A mutual fund is a professionally managed company that collects money from many investors and invests it in securities such as stocks, bonds and short-term debt, equity or bond funds and money market funds.
Mutual funds are a good investment for investors looking to diversify their portfolio. Instead of betting everything on one company or sector, a mutual fund invests in different stocks to try to minimize portfolio risk.
The term is typically used in the US, Canada and India, while similar structures around the world include the SICAV in Europe and the open-ended investment firm in the UK.
Why don’t mutual funds give a fixed rate of return like a savings account or FD?
Returns in a mutual fund portfolio are a function of many things, such as the avenues in which you have invested, the way the various markets move, the capacity of the fund management team and the investment period.
Because many of these factors are uncertain, returns cannot be guaranteed, unlike a fixed deposit where these factors are absent, at least to some extent.
With a fixed deposit: returns are FIXED only for a FIXED period. These returns and the period, both are decided by the issuing company and not by the depositor.

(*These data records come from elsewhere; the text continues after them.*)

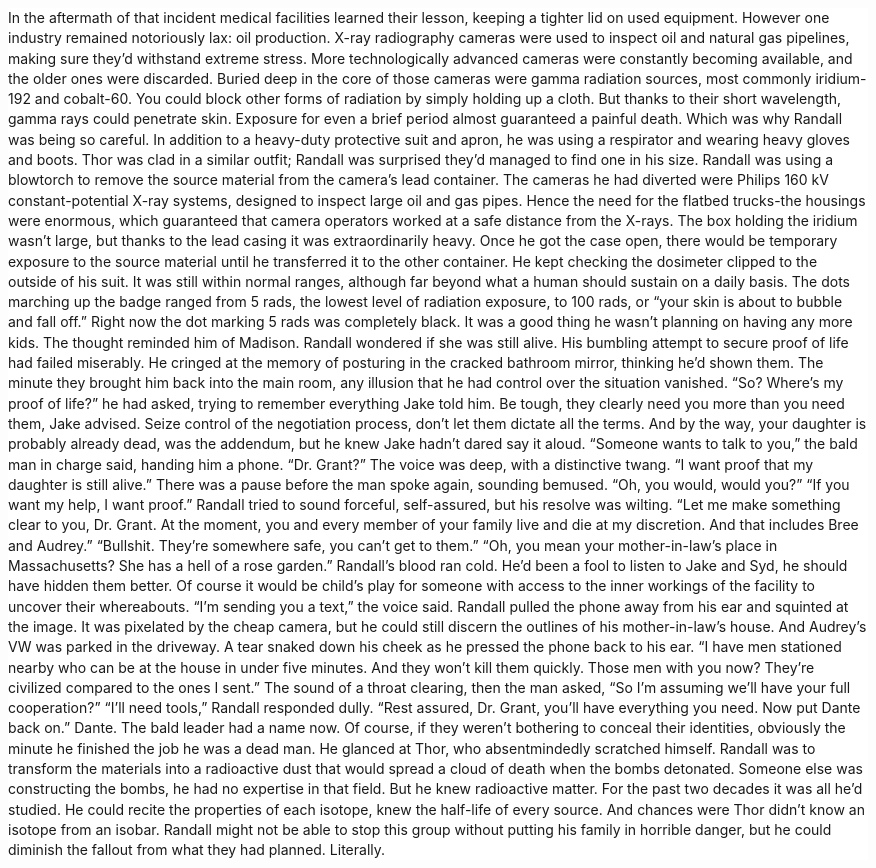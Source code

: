 In the aftermath of that incident medical facilities learned their lesson, keeping a tighter lid on used equipment. However one industry remained notoriously lax: oil production. X-ray radiography cameras were used to inspect oil and natural gas pipelines, making sure they’d withstand extreme stress. More technologically advanced cameras were constantly becoming available, and the older ones were discarded. Buried deep in the core of those cameras were gamma radiation sources, most commonly iridium-192 and cobalt-60. You could block other forms of radiation by simply holding up a cloth. But thanks to their short wavelength, gamma rays could penetrate skin. Exposure for even a brief period almost guaranteed a painful death.
Which was why Randall was being so careful. In addition to a heavy-duty protective suit and apron, he was using a respirator and wearing heavy gloves and boots. Thor was clad in a similar outfit; Randall was surprised they’d managed to find one in his size. Randall was using a blowtorch to remove the source material from the camera’s lead container. The cameras he had diverted were Philips 160 kV constant-potential X-ray systems, designed to inspect large oil and gas pipes. Hence the need for the flatbed trucks-the housings were enormous, which guaranteed that camera operators worked at a safe distance from the X-rays.
The box holding the iridium wasn’t large, but thanks to the lead casing it was extraordinarily heavy. Once he got the case open, there would be temporary exposure to the source material until he transferred it to the other container. He kept checking the dosimeter clipped to the outside of his suit. It was still within normal ranges, although far beyond what a human should sustain on a daily basis. The dots marching up the badge ranged from 5 rads, the lowest level of radiation exposure, to 100 rads, or “your skin is about to bubble and fall off.” Right now the dot marking 5 rads was completely black. It was a good thing he wasn’t planning on having any more kids.
The thought reminded him of Madison. Randall wondered if she was still alive. His bumbling attempt to secure proof of life had failed miserably. He cringed at the memory of posturing in the cracked bathroom mirror, thinking he’d shown them. The minute they brought him back into the main room, any illusion that he had control over the situation vanished.
“So? Where’s my proof of life?” he had asked, trying to remember everything Jake told him. Be tough, they clearly need you more than you need them, Jake advised. Seize control of the negotiation process, don’t let them dictate all the terms. And by the way, your daughter is probably already dead, was the addendum, but he knew Jake hadn’t dared say it aloud.
“Someone wants to talk to you,” the bald man in charge said, handing him a phone.
“Dr. Grant?” The voice was deep, with a distinctive twang.
“I want proof that my daughter is still alive.”
There was a pause before the man spoke again, sounding bemused. “Oh, you would, would you?”
“If you want my help, I want proof.” Randall tried to sound forceful, self-assured, but his resolve was wilting.
“Let me make something clear to you, Dr. Grant. At the moment, you and every member of your family live and die at my discretion. And that includes Bree and Audrey.”
“Bullshit. They’re somewhere safe, you can’t get to them.”
“Oh, you mean your mother-in-law’s place in Massachusetts? She has a hell of a rose garden.”
Randall’s blood ran cold. He’d been a fool to listen to Jake and Syd, he should have hidden them better. Of course it would be child’s play for someone with access to the inner workings of the facility to uncover their whereabouts.
“I’m sending you a text,” the voice said.
Randall pulled the phone away from his ear and squinted at the image. It was pixelated by the cheap camera, but he could still discern the outlines of his mother-in-law’s house. And Audrey’s VW was parked in the driveway.
A tear snaked down his cheek as he pressed the phone back to his ear.
“I have men stationed nearby who can be at the house in under five minutes. And they won’t kill them quickly. Those men with you now? They’re civilized compared to the ones I sent.” The sound of a throat clearing, then the man asked, “So I’m assuming we’ll have your full cooperation?”
“I’ll need tools,” Randall responded dully.
“Rest assured, Dr. Grant, you’ll have everything you need. Now put Dante back on.”
Dante. The bald leader had a name now. Of course, if they weren’t bothering to conceal their identities, obviously the minute he finished the job he was a dead man.
He glanced at Thor, who absentmindedly scratched himself. Randall was to transform the materials into a radioactive dust that would spread a cloud of death when the bombs detonated. Someone else was constructing the bombs, he had no expertise in that field. But he knew radioactive matter. For the past two decades it was all he’d studied. He could recite the properties of each isotope, knew the half-life of every source. And chances were Thor didn’t know an isotope from an isobar. Randall might not be able to stop this group without putting his family in horrible danger, but he could diminish the fallout from what they had planned. Literally.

So, if you want to invest money for six years and a deposit is available for five years, the returns are known only for the first five years, but not for the entire six-year period. Therefore, investment returns are known only in the case of guaranteed return products, where the maturity of the product and the time horizon of the investor match perfectly.
In all other cases, investment returns are unknown with respect to the investor’s investment horizon.